*** Opening of INPUT FOR THIS TASK ***
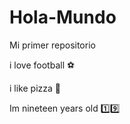 # Hola-Mundo
Mi primer repositorio

i love football ⚽

i like pizza 🍕

Im nineteen years old 1️⃣9️⃣
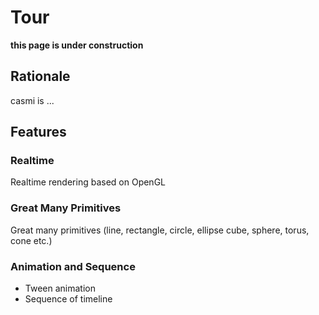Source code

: # Tour

**this page is under construction**

## Rationale

casmi is ...

## Features

### Realtime

Realtime rendering based on OpenGL

### Great Many Primitives

Great many primitives (line, rectangle, circle, ellipse cube, sphere, torus, cone etc.)

### Animation and Sequence

 - Tween animation
 - Sequence of timeline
*** Close of INPUT FOR THIS TASK ***
■ HOW TO COMPLETE THIS TASK
The answer must consist solely of the lines from the first line of the data through the line containing "Great many primitives (line, rectangle, circle, ellipse", inclusive, reproduced exactly and without pictures.

■ ANSWER AREA
 # Hola-Mundo
Mi primer repositorio

i love football ⚽

i like pizza 🍕

Im nineteen years old 1️⃣9️⃣
Source code

: # Tour

**this page is under construction**

## Rationale

casmi is ...

## Features

### Realtime

Realtime rendering based on OpenGL

### Great Many Primitives

Great many primitives (line, rectangle, circle, ellipse cube, sphere, torus, cone etc.)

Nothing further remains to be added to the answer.